What is required
Say how many lines of the listing below hold the word "project". Give only that number.

Exercise materials
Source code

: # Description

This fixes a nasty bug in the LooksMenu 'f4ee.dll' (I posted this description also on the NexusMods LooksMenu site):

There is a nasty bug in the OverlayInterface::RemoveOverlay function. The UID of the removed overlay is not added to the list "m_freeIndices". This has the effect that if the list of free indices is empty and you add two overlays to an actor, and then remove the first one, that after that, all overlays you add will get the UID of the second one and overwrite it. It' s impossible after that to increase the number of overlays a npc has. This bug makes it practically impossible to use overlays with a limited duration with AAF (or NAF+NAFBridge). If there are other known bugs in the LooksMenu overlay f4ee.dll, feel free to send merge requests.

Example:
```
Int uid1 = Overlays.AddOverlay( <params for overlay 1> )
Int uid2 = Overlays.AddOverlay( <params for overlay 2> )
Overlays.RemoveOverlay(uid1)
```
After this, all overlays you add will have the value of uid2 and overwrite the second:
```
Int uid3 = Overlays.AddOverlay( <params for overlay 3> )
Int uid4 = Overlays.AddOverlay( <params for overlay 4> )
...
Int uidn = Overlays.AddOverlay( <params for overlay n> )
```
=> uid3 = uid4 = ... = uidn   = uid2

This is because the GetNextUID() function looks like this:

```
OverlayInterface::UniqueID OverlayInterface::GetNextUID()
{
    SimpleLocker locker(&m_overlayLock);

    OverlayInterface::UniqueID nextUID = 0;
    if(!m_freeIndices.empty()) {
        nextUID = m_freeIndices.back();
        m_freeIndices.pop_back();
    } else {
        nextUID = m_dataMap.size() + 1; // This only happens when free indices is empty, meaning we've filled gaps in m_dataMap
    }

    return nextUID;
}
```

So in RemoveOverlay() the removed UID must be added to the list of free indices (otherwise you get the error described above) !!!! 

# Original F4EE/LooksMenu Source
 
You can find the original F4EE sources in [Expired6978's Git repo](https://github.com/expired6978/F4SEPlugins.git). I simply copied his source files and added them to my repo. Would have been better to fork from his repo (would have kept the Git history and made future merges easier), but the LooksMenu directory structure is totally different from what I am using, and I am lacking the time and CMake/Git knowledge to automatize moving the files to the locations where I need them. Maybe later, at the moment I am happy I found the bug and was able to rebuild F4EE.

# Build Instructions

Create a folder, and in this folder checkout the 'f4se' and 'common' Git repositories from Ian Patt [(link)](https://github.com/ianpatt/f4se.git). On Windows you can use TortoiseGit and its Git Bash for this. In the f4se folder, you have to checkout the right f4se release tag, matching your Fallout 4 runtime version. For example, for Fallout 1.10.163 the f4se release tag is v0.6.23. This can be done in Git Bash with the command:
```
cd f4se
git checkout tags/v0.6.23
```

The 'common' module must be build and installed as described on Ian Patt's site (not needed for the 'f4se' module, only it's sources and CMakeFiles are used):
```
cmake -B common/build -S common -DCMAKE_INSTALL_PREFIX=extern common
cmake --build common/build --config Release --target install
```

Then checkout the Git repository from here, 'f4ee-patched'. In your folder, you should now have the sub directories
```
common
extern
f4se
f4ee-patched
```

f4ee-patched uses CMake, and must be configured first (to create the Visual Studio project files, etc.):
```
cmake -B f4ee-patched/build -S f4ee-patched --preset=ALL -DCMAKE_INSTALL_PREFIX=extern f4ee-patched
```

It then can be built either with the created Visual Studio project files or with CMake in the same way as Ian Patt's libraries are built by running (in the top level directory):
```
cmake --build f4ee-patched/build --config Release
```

Response area
2